Stored entries
%%
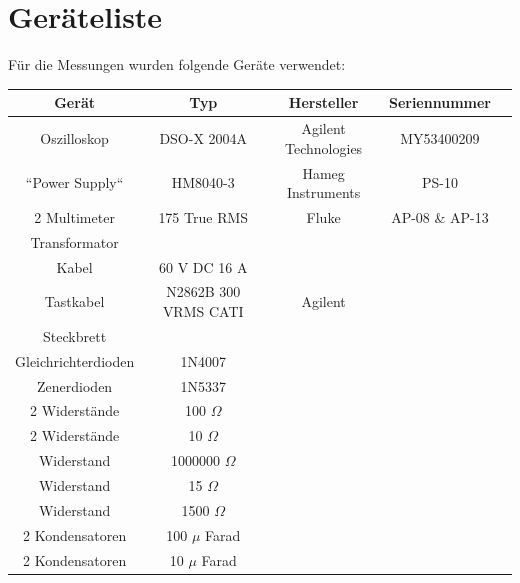 \documentclass[11pt,ngerman]{scrartcl}
\begin{document}
\section{Geräteliste}

\noindent Für die Messungen wurden folgende Geräte verwendet:

\begin{center}
	\begin{tabular}{|c|c|c|c|c|} \hline
		\textbf{Gerät}      & \textbf{Typ}         & \textbf{Hersteller}  & \textbf{Seriennummer} \\ \hline
		Oszilloskop         & DSO-X 2004A          & Agilent Technologies & MY53400209            \\ \hline
		``Power Supply``    & HM8040-3             & Hameg Instruments    & PS-10                 \\ \hline
		2 Multimeter        & 175 True RMS         & Fluke                & AP-08 \& AP-13        \\ \hline
		Transformator       &                      &                      &                       \\ \hline
		Kabel               & 60 V DC 16 A         &                      &                       \\ \hline
		Tastkabel           & N2862B 300 VRMS CATI & Agilent              &                       \\ \hline
		Steckbrett          &                      &                      &                       \\ \hline
		Gleichrichterdioden & 1N4007               &                      &                       \\ \hline
		Zenerdioden         & 1N5337               &                      &                       \\ \hline
		2 Widerstände       & 100 $\Omega$         &                      &                       \\ \hline
		2 Widerstände       & 10 $\Omega$          &                      &                       \\ \hline
		Widerstand          & 1000000 $\Omega$     &                      &                       \\ \hline
		Widerstand          & 15 $\Omega$          &                      &                       \\ \hline
		Widerstand          & 1500 $\Omega$        &                      &                       \\ \hline
		2 Kondensatoren     & 100 $\mu$ Farad      &                      &                       \\ \hline
		2 Kondensatoren     & 10 $\mu$ Farad       &                      &                       \\ \hline
	\end{tabular}
	\label{tab:material}
\end{center}
\end{document}
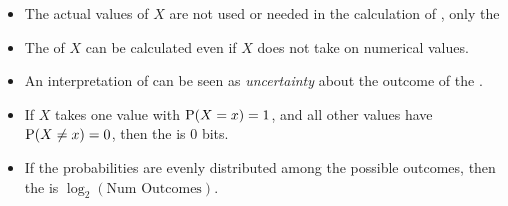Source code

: \begin{itemize}[noitemsep]
\item The actual values of $X$ are not used or needed in the calculation of , only the 
\item The  of $X$ can be calculated even if $X$ does not take on numerical values.
\item An interpretation of  can be seen as \emph{uncertainty} about the outcome of the .
\item If $X$ takes one value with $\operatorname{\operatorname{P}}(X=x) = 1$, and all other values have $\operatorname{\operatorname{P}}(X \neq x) = 0$, then the  is 0 bits.
\item If the probabilities are evenly distributed among the possible outcomes, then the  is $\log_{2}(\text{Num Outcomes})$.
\end{itemize}

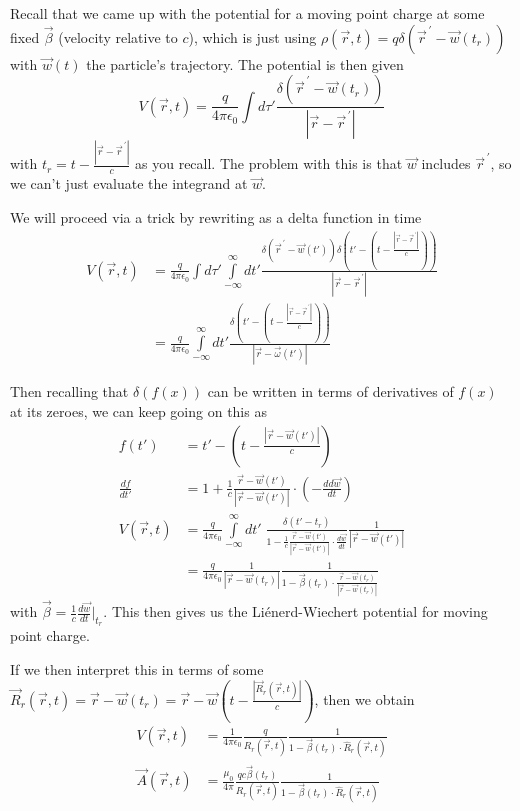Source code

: \documentclass[10pt]{report}
\newcommand{\rd}[2]{\frac{d#1}{d#2}}
\newcommand{\pvec}[1]{\vec{#1}^{\,\prime}}
\newcommand{\abs}[1]{\left|#1\right|}
\begin{document}
Recall that we came up with the potential for a moving point charge at some fixed $\vec{\beta}$ (velocity relative to $c$), which is just using $\rho(\vec{r},t) = q\delta(\pvec{r} - \vec{w}(t_r))$ with $\vec{w}(t)$ the particle's trajectory. The potential is then given
\begin{equation}
    V(\vec{r},t) = \frac{q}{4\pi\epsilon_0}\int d\tau' \frac{\delta\left( \pvec{r} - \vec{w}(t_r) \right)}{\abs{\vec{r} - \pvec{r}}}
\end{equation}
with $t_r = t - \frac{\abs{\vec{r} - \pvec{r}}}{c}$ as you recall. The problem with this is that $\vec{w}$ includes $\pvec{r}$, so we can't just evaluate the integrand at $\vec{w}$.

We will proceed via a trick by rewriting as a delta function in time
\begin{align}
    V(\vec{r},t) &= \frac{q}{4\pi\epsilon_0}\int d\tau'\int\limits_{-\infty}^{\infty}dt'\frac{\delta\left( \pvec{r} - \vec{w}(t') \right)\delta\left( t' - \left( t - \frac{\abs{\vec{r} - \pvec{r}}}{c} \right) \right)}{\abs{\vec{r} - \pvec{r}}}\\
    &= \frac{q}{4\pi\epsilon_0}\int\limits_{-\infty}^{\infty}dt' \frac{\delta\left( t' - \left( t - \frac{\abs{\vec{r} - \pvec{r}}}{c} \right) \right)}{\abs{\vec{r} - \vec{\omega}(t')}}
\end{align}

Then recalling that $\delta(f(x))$ can be written in terms of derivatives of $f(x)$ at its zeroes, we can keep going on this as
\begin{align}
    f(t') &= t' - \left(t - \frac{\abs{\vec{r} - \vec{w}(t')}}{c}\right)\\
    \rd{f}{t'} &= 1 + \frac{1}{c}\frac{\vec{r} - \vec{w}(t')}{\abs{\vec{r} - \vec{w}(t')}}\cdot\left( -\rd{d\vec{w}}{t} \right)\\
    V(\vec{r},t) &= \frac{q}{4\pi\epsilon_0}\int\limits_{-\infty}^{\infty}dt'\;\frac{\delta(t' - t_r)}{1 - \frac{1}{c}\frac{\vec{r} - \vec{w}(t')}{\abs{\vec{r} - \vec{w}(t')}}\cdot \rd{\vec{w}}{t}}\frac{1}{\abs{\vec{r} - \vec{w}(t')}}\\
    &= \frac{q}{4\pi\epsilon_0}\frac{1}{\abs{\vec{r} - \vec{w}(t_r)}}\frac{1}{1 - \vec{\beta}(t_r)\cdot\frac{\vec{r} - \vec{w}(t_r)}{\abs{\vec{r} - \vec{w}(t_r)}}}
\end{align}
with $\vec{\beta} = \frac{1}{c}\rd{\vec{w}}{t}\Big|_{t_r}$. This then gives us the Li\'enerd-Wiechert potential for moving point charge.

If we then interpret this in terms of some $\vec{R}_r(\vec{r},t) = \vec{r} - \vec{w}(t_r) = \vec{r} - \vec{w}\left( t - \frac{\abs{\vec{R}_r(\vec{r},t)}}{c} \right)$, then we obtain
\begin{align}
    V(\vec{r},t) &= \frac{1}{4\pi\epsilon_0}\frac{q}{R_r(\vec{r},t)}\frac{1}{1 - \vec{\beta}(t_r) \cdot \hat{R}_r(\vec{r},t)}\label{5.27.pots}\\
    \vec{A}(\vec{r},t) &= \frac{\mu_0}{4\pi}\frac{qc\vec{\beta}(t_r)}{R_r(\vec{r},t)}\frac{1}{1 - \vec{\beta}(t_r) \cdot \hat{R}_r(\vec{r},t)}
\end{align}
\end{document}
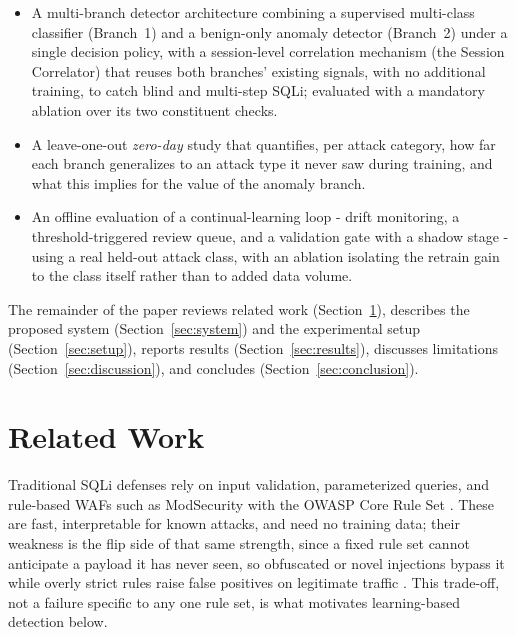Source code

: \documentclass[conference]{IEEEtran}
\begin{document}
\begin{itemize}
\item A multi-branch detector architecture combining a supervised multi-class classifier (Branch~1) and a benign-only anomaly detector (Branch~2) under a single decision policy, with a session-level correlation mechanism (the Session Correlator) that reuses both branches' existing signals, with no additional training, to catch blind and multi-step SQLi; evaluated with a mandatory ablation over its two constituent checks.
\item A leave-one-out \emph{zero-day} study that quantifies, per attack category, how far each branch generalizes to an attack type it never saw during training, and what this implies for the value of the anomaly branch.
\item An offline evaluation of a continual-learning loop - drift monitoring, a threshold-triggered review queue, and a validation gate with a shadow stage - using a real held-out attack class, with an ablation isolating the retrain gain to the class itself rather than to added data volume.
\end{itemize}

The remainder of the paper reviews related work (Section~\ref{sec:related}), describes the proposed system (Section~\ref{sec:system}) and the experimental setup (Section~\ref{sec:setup}), reports results (Section~\ref{sec:results}), discusses limitations (Section~\ref{sec:discussion}), and concludes (Section~\ref{sec:conclusion}).

\section{Related Work}\label{sec:related}
Traditional SQLi defenses rely on input validation, parameterized queries, and rule-based WAFs such as ModSecurity with the OWASP Core Rule Set \cite{b13}. These are fast, interpretable for known attacks, and need no training data; their weakness is the flip side of that same strength, since a fixed rule set cannot anticipate a payload it has never seen, so obfuscated or novel injections bypass it while overly strict rules raise false positives on legitimate traffic \cite{b1,b13}. This trade-off, not a failure specific to any one rule set, is what motivates learning-based detection below.
\end{document}
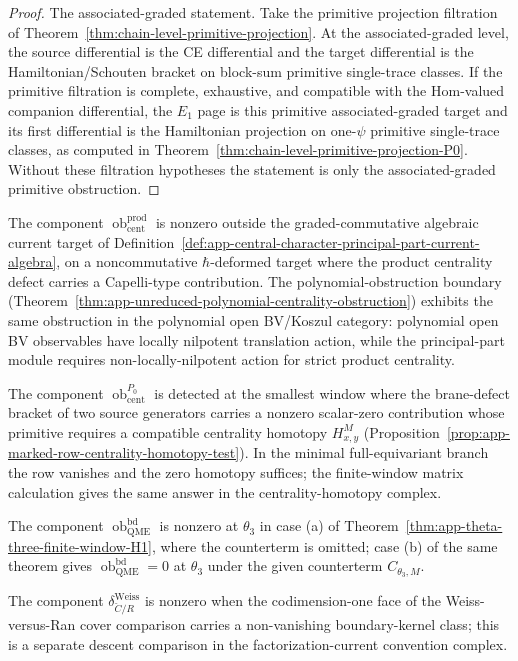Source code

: \begin{proof}
  The associated-graded statement.  Take the primitive projection
  filtration of Theorem~\ref{thm:chain-level-primitive-projection}.
  At the associated-graded level, the source differential is the
  CE differential and the target differential is the
	  Hamiltonian/Schouten bracket on block-sum primitive single-trace
	  classes.  If the primitive filtration is complete, exhaustive, and compatible
  with the Hom-valued companion differential, the \(E_1\) page is this
  primitive associated-graded target and its first differential is the
	  Hamiltonian projection on one-\(\psi\) primitive single-trace classes, as
  computed in Theorem~\ref{thm:chain-level-primitive-projection-P0}.
  Without these filtration hypotheses the statement is only the
  associated-graded primitive obstruction.
\end{proof}

\begin{rmk}
\label{rmk:app-cotangent-lift-first-nontrivial-occurrence}
  The component
  \(\operatorname{ob}^{\mathrm{prod}}_{\mathrm{cent}}\) is nonzero
  outside the graded-commutative algebraic current target of
  Definition~\ref{def:app-central-character-principal-part-current-algebra},
  on a noncommutative \(\hbar\)-deformed target where the product
  centrality defect carries a Capelli-type contribution.  The
  polynomial-obstruction boundary
  (Theorem~\ref{thm:app-unreduced-polynomial-centrality-obstruction})
  exhibits the same obstruction in the polynomial open BV/Koszul
  category: polynomial open BV observables have locally nilpotent
  translation action, while the principal-part module requires
  non-locally-nilpotent action for strict product centrality.

  The component \(\operatorname{ob}^{P_0}_{\mathrm{cent}}\) is
  detected at the smallest window where the brane-defect bracket of
  two source generators carries a nonzero scalar-zero contribution whose
  primitive requires a compatible centrality homotopy
  \(H^M_{x,y}\)
  (Proposition~\ref{prop:app-marked-row-centrality-homotopy-test}).
  In the minimal full-equivariant branch the row vanishes and the
  zero homotopy suffices; the finite-window matrix calculation gives
  the same answer in the centrality-homotopy complex.

  The component \(\operatorname{ob}^{\mathrm{bd}}_{\mathrm{QME}}\) is
  nonzero at \(\theta_3\) in case (a) of
  Theorem~\ref{thm:app-theta-three-finite-window-H1}, where the
  counterterm is omitted; case (b) of the same theorem gives
  \(\operatorname{ob}^{\mathrm{bd}}_{\mathrm{QME}}=0\) at
  \(\theta_3\) under the given counterterm
  \(C_{\theta_3,M}\).

  The component \(\delta^{\mathrm{Weiss}}_{\check C/R}\) is nonzero
  when the codimension-one face of the Weiss-versus-Ran cover
  comparison carries a non-vanishing boundary-kernel class; this is a
  separate descent comparison in the factorization-current convention
  complex.
\end{rmk}
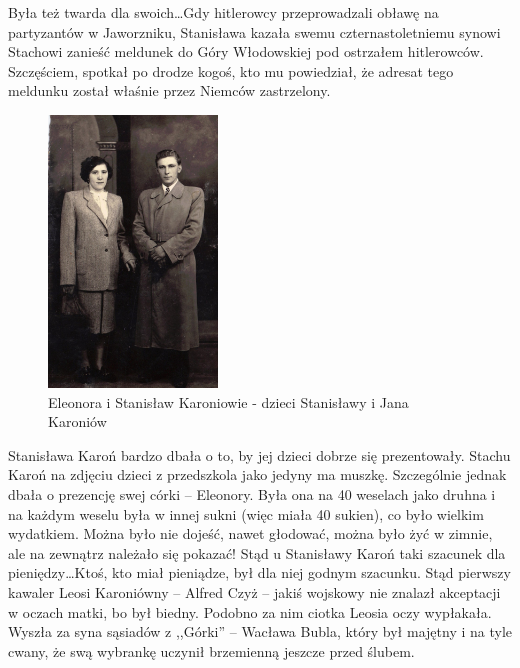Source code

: Była też twarda dla swoich\ldots Gdy hitlerowcy przeprowadzali obławę na partyzantów w Jaworzniku, Stanisława kazała swemu czternastoletniemu synowi Stachowi zanieść meldunek do Góry Włodowskiej pod ostrzałem hitlerowców. Szczęściem, spotkał po drodze kogoś, kto mu powiedział, że adresat tego meldunku został właśnie przez Niemców zastrzelony.


\begin{figure}[!h]
\begin{center}
\includegraphics[width=0.4\textwidth]{zdjecia/eleonora_i_stanislaw_karoniowie.jpg}
\caption[Eleonora i Stanisław Karoniowie]{Eleonora i Stanisław Karoniowie - dzieci Stanisławy i Jana Karoniów}
\label{rys:eleonora_i_stanislaw_karoniowie}
\end{center}
\end{figure}

Stanisława Karoń bardzo dbała o to, by jej dzieci dobrze się prezentowały. Stachu Karoń na zdjęciu
dzieci z przedszkola jako jedyny ma muszkę. Szczególnie jednak dbała o prezencję swej córki -- Eleonory. Była ona na 40 weselach jako druhna i na każdym weselu była w innej sukni (więc miała 40 sukien), co było wielkim wydatkiem. Można było nie dojeść, nawet głodować, można było żyć w zimnie, ale na zewnątrz należało się pokazać! Stąd u Stanisławy Karoń taki szacunek dla pieniędzy\ldots Ktoś, kto miał pieniądze, był dla niej godnym szacunku. Stąd pierwszy kawaler Leosi Karoniówny -- Alfred Czyż -- jakiś wojskowy nie znalazł akceptacji w oczach matki, bo był biedny. Podobno za nim ciotka Leosia oczy wypłakała. Wyszła za syna sąsiadów z ,,Górki'' -- Wacława Bubla, który był majętny i na tyle cwany, że swą wybrankę uczynił brzemienną jeszcze przed ślubem.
%%
▶ [Work instructions]: Every line of the entries above that contains the word "open" must be tallied, and the number alone reported.

▶ [Answer section]: 2